Which lines of the entries hold the string "newcommand"? Copy each one.

=== RECORDS SHOWN ===

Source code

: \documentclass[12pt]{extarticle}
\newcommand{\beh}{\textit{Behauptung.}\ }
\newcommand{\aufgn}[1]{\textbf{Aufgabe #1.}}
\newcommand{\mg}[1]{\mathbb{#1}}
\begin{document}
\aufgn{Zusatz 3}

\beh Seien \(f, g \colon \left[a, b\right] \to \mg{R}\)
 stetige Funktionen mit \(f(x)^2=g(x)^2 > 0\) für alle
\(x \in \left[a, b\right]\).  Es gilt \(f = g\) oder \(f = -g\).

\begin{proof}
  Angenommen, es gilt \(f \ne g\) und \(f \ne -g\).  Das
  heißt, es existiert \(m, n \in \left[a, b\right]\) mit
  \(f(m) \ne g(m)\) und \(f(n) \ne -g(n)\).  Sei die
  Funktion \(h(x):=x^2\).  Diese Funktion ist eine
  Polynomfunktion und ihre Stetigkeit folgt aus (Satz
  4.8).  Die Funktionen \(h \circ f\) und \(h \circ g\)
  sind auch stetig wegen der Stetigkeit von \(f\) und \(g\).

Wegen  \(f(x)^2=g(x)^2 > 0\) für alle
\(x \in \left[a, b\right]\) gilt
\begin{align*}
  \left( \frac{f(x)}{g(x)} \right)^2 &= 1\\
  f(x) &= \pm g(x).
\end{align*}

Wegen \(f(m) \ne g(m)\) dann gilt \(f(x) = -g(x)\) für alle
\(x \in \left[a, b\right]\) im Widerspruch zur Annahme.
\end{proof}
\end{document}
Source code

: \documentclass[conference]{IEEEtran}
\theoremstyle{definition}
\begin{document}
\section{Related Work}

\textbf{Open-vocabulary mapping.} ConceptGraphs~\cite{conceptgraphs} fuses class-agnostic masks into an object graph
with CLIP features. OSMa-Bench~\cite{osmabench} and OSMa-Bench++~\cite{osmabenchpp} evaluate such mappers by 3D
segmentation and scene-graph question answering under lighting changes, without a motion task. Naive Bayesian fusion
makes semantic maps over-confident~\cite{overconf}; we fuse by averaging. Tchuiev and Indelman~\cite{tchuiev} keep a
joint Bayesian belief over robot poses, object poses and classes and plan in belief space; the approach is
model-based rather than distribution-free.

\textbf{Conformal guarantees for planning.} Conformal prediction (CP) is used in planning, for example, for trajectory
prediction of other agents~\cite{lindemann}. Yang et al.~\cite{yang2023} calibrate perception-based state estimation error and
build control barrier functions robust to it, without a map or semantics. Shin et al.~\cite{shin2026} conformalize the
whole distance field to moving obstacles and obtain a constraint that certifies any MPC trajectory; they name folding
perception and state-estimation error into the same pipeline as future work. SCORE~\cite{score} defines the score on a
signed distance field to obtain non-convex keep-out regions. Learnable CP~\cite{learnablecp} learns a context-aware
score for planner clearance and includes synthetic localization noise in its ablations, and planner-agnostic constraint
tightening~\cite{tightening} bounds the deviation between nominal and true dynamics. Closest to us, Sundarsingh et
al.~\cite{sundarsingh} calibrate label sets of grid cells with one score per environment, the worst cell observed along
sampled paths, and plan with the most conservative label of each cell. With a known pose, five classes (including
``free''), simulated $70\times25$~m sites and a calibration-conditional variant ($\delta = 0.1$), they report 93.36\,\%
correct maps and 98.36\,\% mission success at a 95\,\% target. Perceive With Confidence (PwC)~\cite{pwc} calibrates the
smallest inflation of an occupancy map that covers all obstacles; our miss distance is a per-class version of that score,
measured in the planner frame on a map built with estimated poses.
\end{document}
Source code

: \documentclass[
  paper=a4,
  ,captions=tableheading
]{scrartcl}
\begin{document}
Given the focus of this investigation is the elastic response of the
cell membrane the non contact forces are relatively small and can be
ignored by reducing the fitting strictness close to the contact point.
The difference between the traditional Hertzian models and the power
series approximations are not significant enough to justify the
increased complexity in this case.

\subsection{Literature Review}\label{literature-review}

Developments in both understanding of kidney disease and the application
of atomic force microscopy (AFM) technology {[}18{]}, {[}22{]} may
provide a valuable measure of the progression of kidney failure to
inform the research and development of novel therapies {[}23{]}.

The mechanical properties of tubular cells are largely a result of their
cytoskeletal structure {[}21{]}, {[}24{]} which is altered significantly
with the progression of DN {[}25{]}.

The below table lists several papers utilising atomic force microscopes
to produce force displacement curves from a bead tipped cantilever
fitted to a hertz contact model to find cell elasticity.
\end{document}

===

▶ _SOLUTION TO THIS EXERCISE_:
\newcommand{\beh}{\textit{Behauptung.}\ }
\newcommand{\aufgn}[1]{\textbf{Aufgabe #1.}}
\newcommand{\mg}[1]{\mathbb{#1}}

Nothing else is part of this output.